Hi! Did you get answer about this? I have a small antigona that  got online. It also has 7 digit serial number.


----------



## Freidi_

Hello all,

Does anyone have any thoughts on the Perspex type clutch in the photo? I picked it up at a flea market, and have no idea of the authenticity, model number, etc. The only interesting indication is that it had '1979' on the little tag on the strap... Utterly impractical, but I think it's beautiful. I'm considering if it's worth fixing up as it's a little damaged. 
Thank you so much! Fred


----------



## Abbyflo

Hi! Can someone please help me authenticate this Givenchy Antigona Small. It has 7 characters serial number. Please help me. Thanks ☺️


----------



## purple37

Item: GIVENCHY ANTIGONA HANDBAG SMALL 
Listing number is applicable: 152549717846
Seller: ms_vee11
Link: https://www.ebay.com/itm/152549717846
Comments if any: 

Hi there. Can an expert please help me authenticate this antigona? I would really appreciate your help. Thank you so much for your time!


----------



## Ayu Permatasari

Hi guys please help me, this bag authentic or fake? Thank u


----------



## LuxuryBargains

Hi could someone authenticate this givenchy Antigona for me


Item: Black Givenchy Antigona

Link: https://www.ebay.co.uk/itm/252977737253

Item number: 252977737253

Seller: ebay

Seller sold it cheap because she needs it gone asap


----------



## lvfanaddict

sylveeya said:


> Hi! I recently purchased a small Givenchy Pandora from Theclutcher.com and I noticed that the sticker attacher in the care card booklet holder is different from the ones I have seen online. I have contacted them and they said that it is required by EU law that the origin of the item be indicated in the item which is why the tag is different and that the sticker/tag is from the manufacturing company but I haven't seen any tag that is similar to the one I got anywhere. I have been a lurker for a while now and have been lusting over the Pandora for years and finally decided to purchase one. I would be really devastated if the bag turns out to be fake but I have to know. Any help would be much appreciated, thank you!
> 
> View attachment 3711198
> View attachment 3711199
> View attachment 3711200
> View attachment 3711201
> View attachment 3711202
> View attachment 3711203
> View attachment 3711204
> View attachment 3711205
> View attachment 3711206
> View attachment 3711207


I'm no expert, but I do own a pandora and it looks very similar to your pics.


----------



## sylveeya

lvfanaddict said:


> I'm no expert, but I do own a pandora and it looks very similar to your pics.

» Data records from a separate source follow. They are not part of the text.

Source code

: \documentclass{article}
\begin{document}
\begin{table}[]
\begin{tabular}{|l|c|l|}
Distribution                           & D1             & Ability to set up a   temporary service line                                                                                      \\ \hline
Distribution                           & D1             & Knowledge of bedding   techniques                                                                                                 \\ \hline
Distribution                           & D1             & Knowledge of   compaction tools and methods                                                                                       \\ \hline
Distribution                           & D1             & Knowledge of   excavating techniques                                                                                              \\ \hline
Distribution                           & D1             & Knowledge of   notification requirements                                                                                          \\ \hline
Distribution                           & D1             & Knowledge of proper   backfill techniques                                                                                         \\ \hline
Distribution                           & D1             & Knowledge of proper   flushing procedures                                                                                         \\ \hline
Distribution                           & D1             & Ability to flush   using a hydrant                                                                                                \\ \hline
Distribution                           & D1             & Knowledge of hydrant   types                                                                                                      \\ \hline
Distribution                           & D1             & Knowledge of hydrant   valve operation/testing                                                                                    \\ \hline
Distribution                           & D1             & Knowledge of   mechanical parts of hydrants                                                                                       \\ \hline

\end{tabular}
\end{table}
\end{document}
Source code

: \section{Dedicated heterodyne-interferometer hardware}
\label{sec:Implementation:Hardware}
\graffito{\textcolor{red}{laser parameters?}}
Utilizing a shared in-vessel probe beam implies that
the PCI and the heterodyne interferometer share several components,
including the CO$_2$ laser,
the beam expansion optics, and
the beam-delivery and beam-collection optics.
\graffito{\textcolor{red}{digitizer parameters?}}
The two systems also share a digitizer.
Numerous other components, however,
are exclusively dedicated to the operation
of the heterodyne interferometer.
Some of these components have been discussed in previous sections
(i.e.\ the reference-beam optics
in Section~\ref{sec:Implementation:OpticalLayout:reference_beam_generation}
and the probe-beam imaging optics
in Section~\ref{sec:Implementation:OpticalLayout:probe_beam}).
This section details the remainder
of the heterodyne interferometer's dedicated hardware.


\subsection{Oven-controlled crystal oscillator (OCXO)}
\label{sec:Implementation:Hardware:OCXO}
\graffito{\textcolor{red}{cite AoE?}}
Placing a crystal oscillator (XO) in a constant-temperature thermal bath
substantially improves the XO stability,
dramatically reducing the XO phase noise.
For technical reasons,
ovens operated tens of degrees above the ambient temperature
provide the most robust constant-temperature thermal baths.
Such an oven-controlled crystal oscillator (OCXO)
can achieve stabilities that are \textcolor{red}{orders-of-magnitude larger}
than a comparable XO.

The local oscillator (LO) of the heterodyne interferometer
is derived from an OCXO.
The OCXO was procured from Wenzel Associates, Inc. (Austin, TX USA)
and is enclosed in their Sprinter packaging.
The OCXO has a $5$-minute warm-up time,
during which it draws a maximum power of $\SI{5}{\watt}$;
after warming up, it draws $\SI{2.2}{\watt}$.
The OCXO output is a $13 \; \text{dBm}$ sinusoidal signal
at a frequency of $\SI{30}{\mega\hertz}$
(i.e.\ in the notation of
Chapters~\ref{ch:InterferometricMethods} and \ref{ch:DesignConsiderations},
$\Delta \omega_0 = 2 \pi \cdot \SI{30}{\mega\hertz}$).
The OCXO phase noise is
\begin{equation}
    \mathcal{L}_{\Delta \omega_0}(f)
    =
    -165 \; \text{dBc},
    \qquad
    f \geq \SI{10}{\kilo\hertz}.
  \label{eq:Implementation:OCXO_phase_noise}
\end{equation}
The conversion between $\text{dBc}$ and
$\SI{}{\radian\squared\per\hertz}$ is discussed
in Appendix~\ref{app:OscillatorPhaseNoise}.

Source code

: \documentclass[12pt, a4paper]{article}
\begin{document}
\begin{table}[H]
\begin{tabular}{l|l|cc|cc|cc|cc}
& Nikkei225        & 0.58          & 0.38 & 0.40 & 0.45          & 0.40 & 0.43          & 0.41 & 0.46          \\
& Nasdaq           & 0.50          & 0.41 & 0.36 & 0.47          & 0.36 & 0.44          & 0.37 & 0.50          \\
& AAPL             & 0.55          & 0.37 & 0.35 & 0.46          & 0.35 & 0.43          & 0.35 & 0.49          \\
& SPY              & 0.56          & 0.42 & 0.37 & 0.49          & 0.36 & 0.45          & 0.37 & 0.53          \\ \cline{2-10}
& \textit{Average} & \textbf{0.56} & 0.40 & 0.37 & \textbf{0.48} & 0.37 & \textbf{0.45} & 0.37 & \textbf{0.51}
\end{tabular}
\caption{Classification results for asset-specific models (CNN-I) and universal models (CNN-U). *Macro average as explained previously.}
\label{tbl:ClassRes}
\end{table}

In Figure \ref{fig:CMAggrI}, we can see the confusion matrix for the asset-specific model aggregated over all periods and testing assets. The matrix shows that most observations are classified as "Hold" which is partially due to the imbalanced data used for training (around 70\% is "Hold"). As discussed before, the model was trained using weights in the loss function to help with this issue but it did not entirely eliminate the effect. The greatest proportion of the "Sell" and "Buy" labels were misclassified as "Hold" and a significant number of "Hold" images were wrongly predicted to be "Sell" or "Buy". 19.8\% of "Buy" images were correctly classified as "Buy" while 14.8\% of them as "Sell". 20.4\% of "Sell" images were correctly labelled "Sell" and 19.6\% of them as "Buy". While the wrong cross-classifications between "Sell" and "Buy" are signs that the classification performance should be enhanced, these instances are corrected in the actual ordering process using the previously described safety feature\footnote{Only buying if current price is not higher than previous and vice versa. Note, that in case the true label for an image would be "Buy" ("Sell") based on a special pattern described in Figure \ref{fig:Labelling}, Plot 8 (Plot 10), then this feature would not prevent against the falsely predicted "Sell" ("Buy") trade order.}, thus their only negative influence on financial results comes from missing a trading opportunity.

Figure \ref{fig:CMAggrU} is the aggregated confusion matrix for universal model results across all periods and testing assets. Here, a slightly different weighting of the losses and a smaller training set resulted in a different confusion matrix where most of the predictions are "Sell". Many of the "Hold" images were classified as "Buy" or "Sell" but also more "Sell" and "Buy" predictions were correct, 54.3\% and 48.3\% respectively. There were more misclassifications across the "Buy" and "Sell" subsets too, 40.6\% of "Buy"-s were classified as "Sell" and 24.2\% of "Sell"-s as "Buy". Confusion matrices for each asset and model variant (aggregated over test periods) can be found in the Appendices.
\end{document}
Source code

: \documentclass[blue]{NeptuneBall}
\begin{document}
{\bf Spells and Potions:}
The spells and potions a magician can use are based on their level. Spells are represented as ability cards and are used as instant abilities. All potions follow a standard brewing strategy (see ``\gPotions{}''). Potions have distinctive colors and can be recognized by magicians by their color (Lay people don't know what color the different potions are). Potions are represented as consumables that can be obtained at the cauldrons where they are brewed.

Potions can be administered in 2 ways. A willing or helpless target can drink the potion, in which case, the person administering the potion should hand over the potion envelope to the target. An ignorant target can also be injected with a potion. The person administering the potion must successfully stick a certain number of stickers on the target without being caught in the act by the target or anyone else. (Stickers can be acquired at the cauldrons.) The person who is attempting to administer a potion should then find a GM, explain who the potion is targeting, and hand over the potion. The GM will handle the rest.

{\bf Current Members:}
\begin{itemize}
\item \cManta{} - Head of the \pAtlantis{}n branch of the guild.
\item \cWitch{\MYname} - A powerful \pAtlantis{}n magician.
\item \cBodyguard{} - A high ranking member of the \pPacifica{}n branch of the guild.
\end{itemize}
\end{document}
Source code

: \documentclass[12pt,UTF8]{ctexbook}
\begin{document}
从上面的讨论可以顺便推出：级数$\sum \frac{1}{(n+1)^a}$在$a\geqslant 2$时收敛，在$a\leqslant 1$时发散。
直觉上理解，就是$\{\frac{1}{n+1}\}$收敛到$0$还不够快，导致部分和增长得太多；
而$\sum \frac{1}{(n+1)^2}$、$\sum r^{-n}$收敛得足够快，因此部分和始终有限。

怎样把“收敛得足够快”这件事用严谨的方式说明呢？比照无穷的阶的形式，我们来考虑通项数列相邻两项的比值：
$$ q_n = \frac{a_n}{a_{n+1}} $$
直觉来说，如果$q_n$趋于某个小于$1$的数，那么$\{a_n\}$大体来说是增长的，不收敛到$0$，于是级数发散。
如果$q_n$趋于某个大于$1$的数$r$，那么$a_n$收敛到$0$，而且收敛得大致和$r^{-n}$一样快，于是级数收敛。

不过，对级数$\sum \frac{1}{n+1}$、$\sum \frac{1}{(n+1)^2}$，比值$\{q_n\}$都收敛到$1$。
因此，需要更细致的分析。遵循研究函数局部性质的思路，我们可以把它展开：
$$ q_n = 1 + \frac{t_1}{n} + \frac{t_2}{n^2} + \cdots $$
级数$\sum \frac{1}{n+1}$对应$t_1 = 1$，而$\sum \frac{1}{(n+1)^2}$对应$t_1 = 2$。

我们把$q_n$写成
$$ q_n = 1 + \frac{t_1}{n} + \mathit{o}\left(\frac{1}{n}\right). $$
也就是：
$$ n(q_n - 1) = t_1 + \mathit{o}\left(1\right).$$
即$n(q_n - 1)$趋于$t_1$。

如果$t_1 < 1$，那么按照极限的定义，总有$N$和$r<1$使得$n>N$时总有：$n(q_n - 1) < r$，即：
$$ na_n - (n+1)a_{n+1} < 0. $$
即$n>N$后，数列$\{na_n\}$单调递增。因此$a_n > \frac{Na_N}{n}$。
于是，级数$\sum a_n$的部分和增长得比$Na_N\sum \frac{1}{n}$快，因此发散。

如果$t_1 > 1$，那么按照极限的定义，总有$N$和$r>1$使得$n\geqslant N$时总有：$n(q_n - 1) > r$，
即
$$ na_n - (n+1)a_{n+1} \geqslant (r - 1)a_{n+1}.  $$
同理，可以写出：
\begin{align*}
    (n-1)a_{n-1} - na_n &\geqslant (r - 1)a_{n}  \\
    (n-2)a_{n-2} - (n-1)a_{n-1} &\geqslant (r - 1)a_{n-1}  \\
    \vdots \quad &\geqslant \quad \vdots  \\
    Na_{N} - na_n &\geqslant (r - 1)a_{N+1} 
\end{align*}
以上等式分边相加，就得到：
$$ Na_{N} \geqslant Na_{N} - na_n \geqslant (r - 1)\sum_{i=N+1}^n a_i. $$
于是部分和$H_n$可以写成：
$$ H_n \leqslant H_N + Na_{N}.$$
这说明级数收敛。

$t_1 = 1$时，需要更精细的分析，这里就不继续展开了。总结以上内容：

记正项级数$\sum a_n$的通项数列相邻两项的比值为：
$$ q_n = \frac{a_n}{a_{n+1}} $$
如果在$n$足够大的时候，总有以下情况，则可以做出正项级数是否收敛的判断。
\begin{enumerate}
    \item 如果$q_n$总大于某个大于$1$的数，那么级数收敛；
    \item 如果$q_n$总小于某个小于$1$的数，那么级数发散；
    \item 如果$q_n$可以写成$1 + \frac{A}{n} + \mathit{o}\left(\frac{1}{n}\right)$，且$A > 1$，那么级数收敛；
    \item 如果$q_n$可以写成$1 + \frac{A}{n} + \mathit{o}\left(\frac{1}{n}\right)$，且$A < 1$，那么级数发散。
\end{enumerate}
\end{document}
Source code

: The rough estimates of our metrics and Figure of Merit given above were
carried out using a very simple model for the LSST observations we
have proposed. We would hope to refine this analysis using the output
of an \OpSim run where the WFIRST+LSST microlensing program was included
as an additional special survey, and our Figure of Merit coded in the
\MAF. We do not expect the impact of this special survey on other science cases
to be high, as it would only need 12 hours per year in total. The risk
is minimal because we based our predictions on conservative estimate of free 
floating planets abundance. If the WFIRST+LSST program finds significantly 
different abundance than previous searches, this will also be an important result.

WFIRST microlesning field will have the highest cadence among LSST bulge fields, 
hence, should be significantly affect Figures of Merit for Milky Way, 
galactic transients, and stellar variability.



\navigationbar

Hi! Thank you so much for your response, it actually made me feel a lot better about the bag


----------



## Kmon

goldfish19 said:


> The one and only authenticator for Givenchy announced some time ago that she will be off the forum and authentication for an indefinite time. I would look at professional services if you are keen on buying an Givenchy product outside of an authorized reseller.


----------



## HNey

Hi experts, 

Please help me to authenticate this givenchy antigona mini! The touch and the smell seems real but still in doubt Your help is appreciated


----------



## Moonlover

Hi, I am new to this forum so if I posted in a wrong place, I am sorry!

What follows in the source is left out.